* Description of the task *
In the records that follow, find each line containing "joint" and copy it.

* Study material *
####################
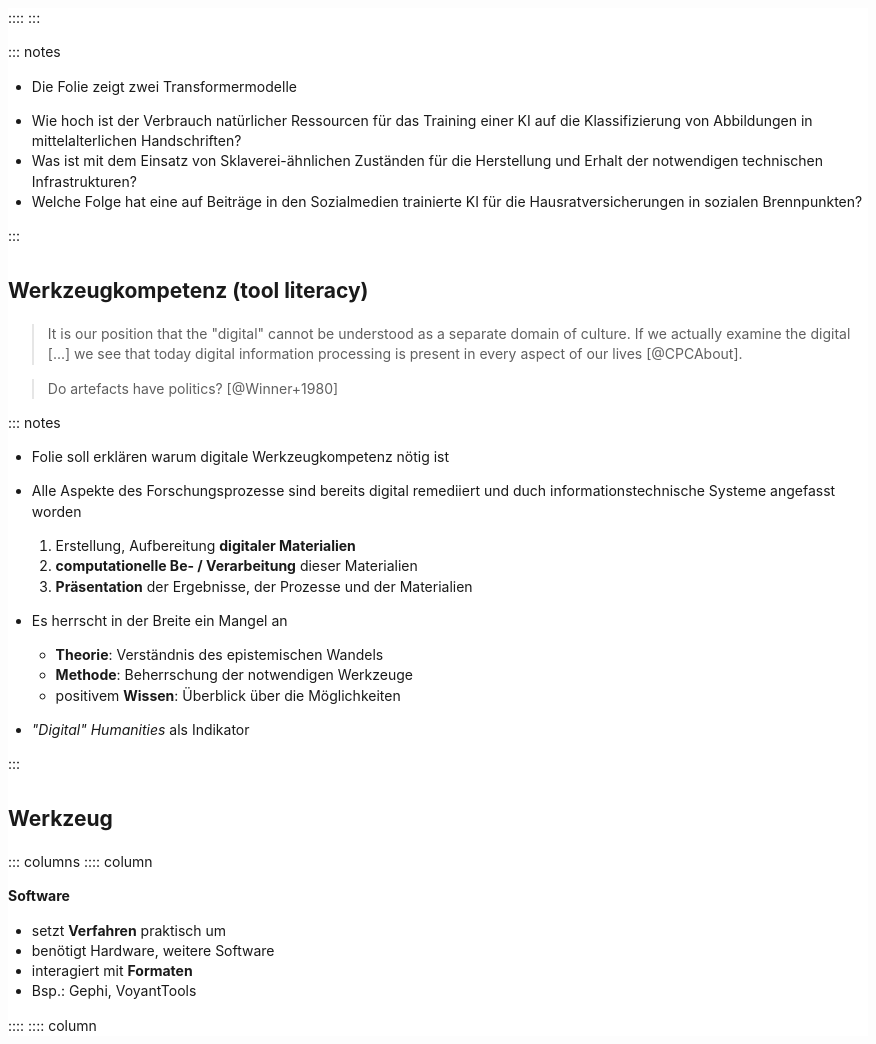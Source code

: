::::
:::


::: notes

- Die Folie zeigt zwei Transformermodelle
+ Wie hoch ist der Verbrauch natürlicher Ressourcen für das Training einer KI auf die Klassifizierung von Abbildungen in mittelalterlichen Handschriften?
+ Was ist mit dem Einsatz von Sklaverei-ähnlichen Zuständen für die Herstellung und Erhalt der notwendigen technischen Infrastrukturen?
+ Welche Folge hat eine auf Beiträge in den Sozialmedien trainierte KI für die Hausratversicherungen in sozialen Brennpunkten?

:::

## Werkzeugkompetenz (tool literacy) 

>It is our position that the "digital" cannot be understood as a separate domain of culture. If we actually examine the digital [...] we see that today digital information processing is present in every aspect of our lives [@CPCAbout].

>Do artefacts have politics? [@Winner+1980]


::: notes

- Folie soll erklären warum digitale Werkzeugkompetenz nötig ist
- Alle Aspekte des Forschungsprozesse sind bereits digital remediiert und duch informationstechnische Systeme angefasst worden
    1. Erstellung, Aufbereitung **digitaler Materialien**
    2. **computationelle Be- / Verarbeitung** dieser Materialien
    3. **Präsentation** der Ergebnisse, der Prozesse und der Materialien

- Es herrscht in der Breite ein Mangel an 
    + **Theorie**: Verständnis des epistemischen Wandels
    + **Methode**: Beherrschung der notwendigen Werkzeuge
    + positivem **Wissen**: Überblick über die Möglichkeiten
- *"Digital" Humanities* als Indikator

:::

## Werkzeug



::: columns
:::: column

**Software**

+ setzt **Verfahren** praktisch um
+ benötigt Hardware, weitere Software
+ interagiert mit **Formaten**
+ Bsp.: Gephi, VoyantTools


::::
:::: column

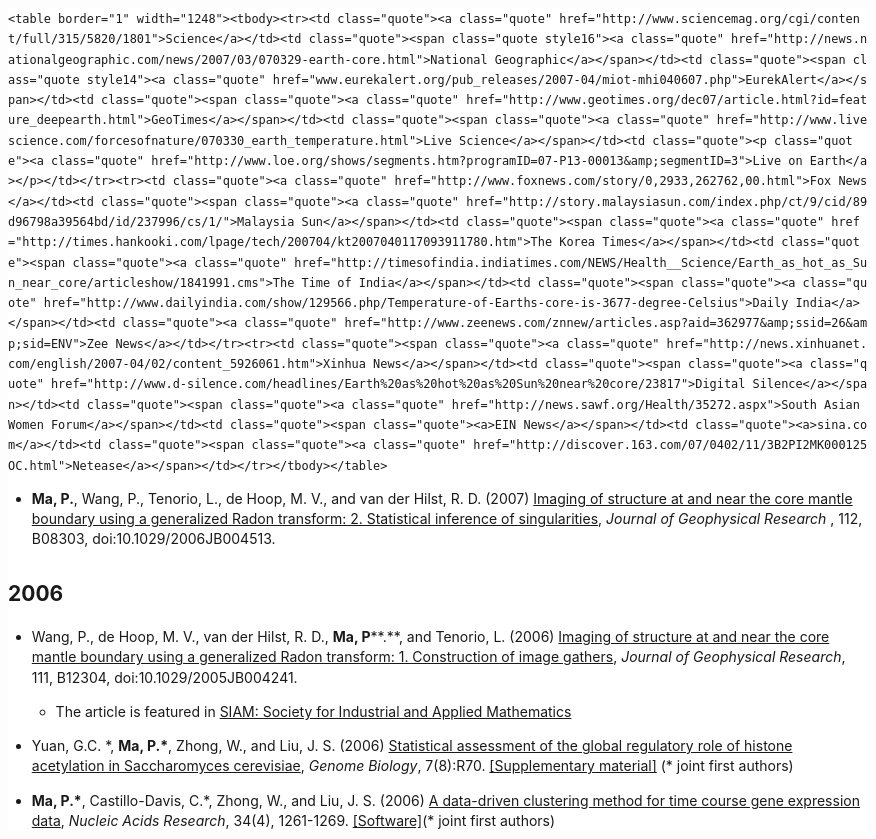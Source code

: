    <table border="1" width="1248"><tbody><tr><td class="quote"><a class="quote" href="http://www.sciencemag.org/cgi/content/full/315/5820/1801">Science</a></td><td class="quote"><span class="quote style16"><a class="quote" href="http://news.nationalgeographic.com/news/2007/03/070329-earth-core.html">National Geographic</a></span></td><td class="quote"><span class="quote style14"><a class="quote" href="www.eurekalert.org/pub_releases/2007-04/miot-mhi040607.php">EurekAlert</a></span></td><td class="quote"><span class="quote"><a class="quote" href="http://www.geotimes.org/dec07/article.html?id=feature_deepearth.html">GeoTimes</a></span></td><td class="quote"><span class="quote"><a class="quote" href="http://www.livescience.com/forcesofnature/070330_earth_temperature.html">Live Science</a></span></td><td class="quote"><p class="quote"><a class="quote" href="http://www.loe.org/shows/segments.htm?programID=07-P13-00013&amp;segmentID=3">Live on Earth</a></p></td></tr><tr><td class="quote"><a class="quote" href="http://www.foxnews.com/story/0,2933,262762,00.html">Fox News</a></td><td class="quote"><span class="quote"><a class="quote" href="http://story.malaysiasun.com/index.php/ct/9/cid/89d96798a39564bd/id/237996/cs/1/">Malaysia Sun</a></span></td><td class="quote"><span class="quote"><a class="quote" href="http://times.hankooki.com/lpage/tech/200704/kt2007040117093911780.htm">The Korea Times</a></span></td><td class="quote"><span class="quote"><a class="quote" href="http://timesofindia.indiatimes.com/NEWS/Health__Science/Earth_as_hot_as_Sun_near_core/articleshow/1841991.cms">The Time of India</a></span></td><td class="quote"><span class="quote"><a class="quote" href="http://www.dailyindia.com/show/129566.php/Temperature-of-Earths-core-is-3677-degree-Celsius">Daily India</a></span></td><td class="quote"><a class="quote" href="http://www.zeenews.com/znnew/articles.asp?aid=362977&amp;ssid=26&amp;sid=ENV">Zee News</a></td></tr><tr><td class="quote"><span class="quote"><a class="quote" href="http://news.xinhuanet.com/english/2007-04/02/content_5926061.htm">Xinhua News</a></span></td><td class="quote"><span class="quote"><a class="quote" href="http://www.d-silence.com/headlines/Earth%20as%20hot%20as%20Sun%20near%20core/23817">Digital Silence</a></span></td><td class="quote"><span class="quote"><a class="quote" href="http://news.sawf.org/Health/35272.aspx">South Asian Women Forum</a></span></td><td class="quote"><span class="quote"><a>EIN News</a></span></td><td class="quote"><a>sina.com</a></td><td class="quote"><span class="quote"><a class="quote" href="http://discover.163.com/07/0402/11/3B2PI2MK000125OC.html">Netease</a></span></td></tr></tbody></table>
    

- **Ma, P.**, Wang, P., Tenorio, L., de Hoop, M. V., and van der Hilst, R. D. (2007) [Imaging of structure at and near the core mantle boundary using a generalized Radon transform: 2. Statistical inference of singularities](https://uofi.box.com/s/un8k2jozbvnz0hqs2wj1), _Journal of Geophysical Research_ , 112, B08303, doi:10.1029/2006JB004513.

## 2006

- Wang, P., de Hoop, M. V., van der Hilst, R. D., **Ma, P****.**, and Tenorio, L. (2006) [Imaging of structure at and near the core mantle boundary using a generalized Radon transform: 1. Construction of image gathers](https://uofi.box.com/s/s04cqneon32m9wp28vol), _Journal of Geophysical Research_, 111, B12304, doi:10.1029/2005JB004241.
    - The article is featured in [SIAM: Society for Industrial and Applied Mathematics](http://www.siam.org/news/news.php?id=1248)

- Yuan, G.C. \*, **Ma, P.\***, Zhong, W., and Liu, J. S. (2006) [Statistical assessment of the global regulatory role of histone acetylation in Saccharomyces cerevisiae](https://pubmed.ncbi.nlm.nih.gov/16884527/), _Genome Biology_, 7(8):R70. [\[Supplementary material\]](https://www.ncbi.nlm.nih.gov/pmc/articles/PMC1779595/) (\* joint first authors)

- **Ma, P.\***, Castillo-Davis, C.\*, Zhong, W., and Liu, J. S. (2006) [A data-driven clustering method for time course gene expression data](https://uofi.box.com/s/7xlobs4207ae5i86g1im), _Nucleic Acids Research_, 34(4), 1261-1269. [\[Software\]](http://publish.illinois.edu/pingma/ssclust/)(\* joint first authors)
####################
* Task result *
- Yuan, G.C. \*, **Ma, P.\***, Zhong, W., and Liu, J. S. (2006) [Statistical assessment of the global regulatory role of histone acetylation in Saccharomyces cerevisiae](https://pubmed.ncbi.nlm.nih.gov/16884527/), _Genome Biology_, 7(8):R70. [\[Supplementary material\]](https://www.ncbi.nlm.nih.gov/pmc/articles/PMC1779595/) (\* joint first authors)
- **Ma, P.\***, Castillo-Davis, C.\*, Zhong, W., and Liu, J. S. (2006) [A data-driven clustering method for time course gene expression data](https://uofi.box.com/s/7xlobs4207ae5i86g1im), _Nucleic Acids Research_, 34(4), 1261-1269. [\[Software\]](http://publish.illinois.edu/pingma/ssclust/)(\* joint first authors)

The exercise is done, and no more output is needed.